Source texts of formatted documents
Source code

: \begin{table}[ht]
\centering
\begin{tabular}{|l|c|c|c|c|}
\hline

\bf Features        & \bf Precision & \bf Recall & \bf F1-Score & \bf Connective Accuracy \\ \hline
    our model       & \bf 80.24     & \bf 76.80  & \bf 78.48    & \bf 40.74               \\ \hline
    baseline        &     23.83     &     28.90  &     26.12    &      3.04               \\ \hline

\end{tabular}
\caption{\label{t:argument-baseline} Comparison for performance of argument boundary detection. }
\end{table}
==
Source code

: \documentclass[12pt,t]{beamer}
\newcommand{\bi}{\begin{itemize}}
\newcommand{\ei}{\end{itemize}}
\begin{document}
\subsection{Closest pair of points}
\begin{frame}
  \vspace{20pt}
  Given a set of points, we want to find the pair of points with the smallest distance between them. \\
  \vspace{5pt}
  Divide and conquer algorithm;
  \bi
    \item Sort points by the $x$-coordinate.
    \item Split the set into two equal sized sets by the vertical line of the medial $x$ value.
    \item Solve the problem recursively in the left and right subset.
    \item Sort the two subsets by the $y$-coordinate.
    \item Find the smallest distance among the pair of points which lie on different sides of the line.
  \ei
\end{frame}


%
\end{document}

#### Exercise brief:
Go through the entries above and pull out each line with "pair" in it.

#### Answer to the exercise:
\subsection{Closest pair of points}
  Given a set of points, we want to find the pair of points with the smallest distance between them. \\
    \item Find the smallest distance among the pair of points which lie on different sides of the line.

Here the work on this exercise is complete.